Scale transpiration (\(Tr_{woody}\)), soil water extraction (\(Ex_{woody}\)) and photosynthesis to the plant cohort level (section 12.3).

Complete energy balance of the canopy and the soil, after translating plant transpiration, evaporation from bare soil, snow melt and interception loss to latent heat and calculating convective heat exchange for both the canopy and the soil. Alternatively, perform energy balance for individual canopy layers, while including turbulent heat exchange and turbulent transport of water vapor and \(CO_2\) between layers (chapter 13).

- Determine day-level photosynthesis and transpiration from instantaneous rates and update soil moisture (section 14.1).

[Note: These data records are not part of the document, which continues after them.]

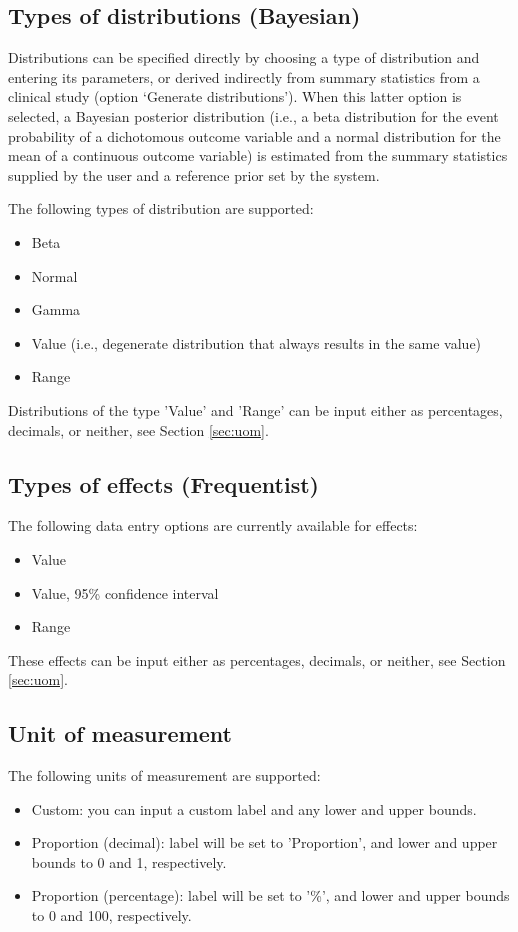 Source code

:\documentclass[00_mcda_tutorial.tex]{subfiles}
\begin{document}
\subsection*{Types of distributions (Bayesian)}
Distributions can be specified directly by choosing a type of distribution and entering its parameters, or derived indirectly from summary statistics from a clinical study (option ‘Generate distributions’). When this latter option is selected, a Bayesian posterior distribution (i.e., a beta distribution for the event probability of a dichotomous outcome variable and a normal distribution for the mean of a continuous outcome variable) is estimated from the summary statistics supplied by the user and a reference prior set by the system.
\newline

\noindent The following types of distribution are supported:
\begin{itemize}
\item Beta
\item Normal
\item Gamma
\item Value (i.e., degenerate distribution that always results in the same value)
\item Range
\end{itemize}

\noindent Distributions of the type 'Value' and 'Range' can be input either as percentages, decimals, or neither, see Section \ref{sec:uom}.
    
\subsection*{Types of effects (Frequentist)}
The following data entry options are currently available for effects:
\begin{itemize}
\item Value
\item Value, 95\% confidence interval
\item Range
\end{itemize}

\noindent These effects can be input either as percentages, decimals, or neither, see Section \ref{sec:uom}.
 
\subsection*{Unit of measurement}
\label{sec:uom}
The following units of measurement are supported:
\begin{itemize}
\item Custom: you can input a custom label and any lower and upper bounds.
\item Proportion (decimal): label will be set to 'Proportion', and lower and upper bounds to 0 and 1, respectively.
\item Proportion (percentage): label will be set to '\%', and lower and upper bounds to 0 and 100, respectively.
\end{itemize}
\end{document}
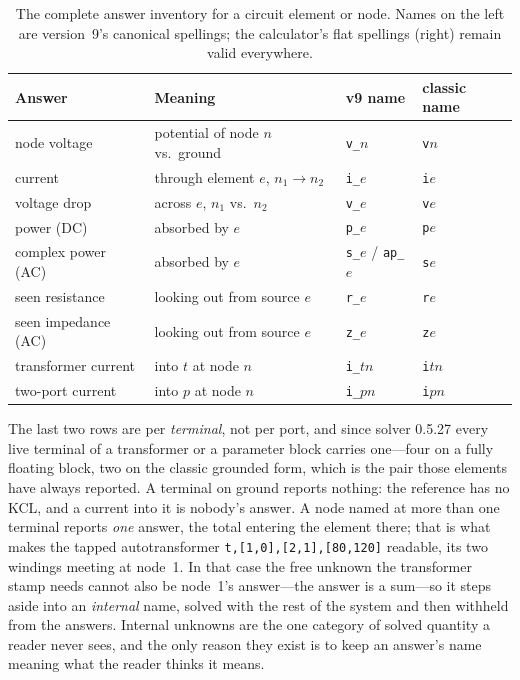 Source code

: \documentclass[11pt,oneside]{report}
\newcommand{\code}[1]{\texttt{#1}}
\begin{document}
\begin{table}[htbp]
\caption{The complete answer inventory for a circuit element or node.
Names on the left are version~9's canonical spellings; the
calculator's flat spellings (right) remain valid everywhere.}
\label{tab:names}
\centering
\begin{tabular}{@{}llll@{}}
\toprule
Answer & Meaning & v9 name & classic name \\
\midrule
node voltage & potential of node $n$ vs.\ ground & \code{v\_$n$} & \code{v$n$} \\
current & through element $e$, $n_1 \to n_2$ & \code{i\_$e$} & \code{i$e$} \\
voltage drop & across $e$, $n_1$ vs.\ $n_2$ & \code{v\_$e$} & \code{v$e$} \\
power (DC) & absorbed by $e$ & \code{p\_$e$} & \code{p$e$} \\
complex power (AC) & absorbed by $e$ & \code{s\_$e$} / \code{ap\_$e$} & \code{s$e$} \\
seen resistance & looking out from source $e$ & \code{r\_$e$} & \code{r$e$} \\
seen impedance (AC) & looking out from source $e$ & \code{z\_$e$} & \code{z$e$} \\
transformer current & into $t$ at node $n$ & \code{i\_$t$$n$} & \code{i$t$$n$} \\
two-port current & into $p$ at node $n$ & \code{i\_$p$$n$} & \code{i$p$$n$} \\
\bottomrule
\end{tabular}
\end{table}

The last two rows are per \emph{terminal}, not per port, and since
solver 0.5.27 every live terminal of a transformer or a parameter
block carries one---four on a fully floating block, two on the classic
grounded form, which is the pair those elements have always reported.
A terminal on ground reports nothing: the reference has no KCL, and a
current into it is nobody's answer. A node named at more than one
terminal reports \emph{one} answer, the total entering the element
there; that is what makes the tapped autotransformer
\code{t,[1,0],[2,1],[80,120]} readable, its two windings meeting at
node~1. In that case the free unknown the transformer stamp needs
cannot also be node~1's answer---the answer is a sum---so it steps
aside into an \emph{internal} name, solved with the rest of the system
and then withheld from the answers. Internal unknowns are the one
category of solved quantity a reader never sees, and the only reason
they exist is to keep an answer's name meaning what the reader thinks
it means.
\end{document}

Determine drought stress for each woody plant cohort (section 14.3).
- Determine rainfall infiltration (section 5.6) and vertical water movement within the soil, while considering soil layer source/sinks from infiltration, bare soil evaporation and herbaceous transpiration and woody plant extraction/redistribution (section 5.7). This updates soil moisture and lower boundary condition of water movement corresponds to deep drainage (\(Dd\)).
- If fire hazard calculations are requested, estimate live and dead fuel moisture and potential fire behaviour (chapter 24).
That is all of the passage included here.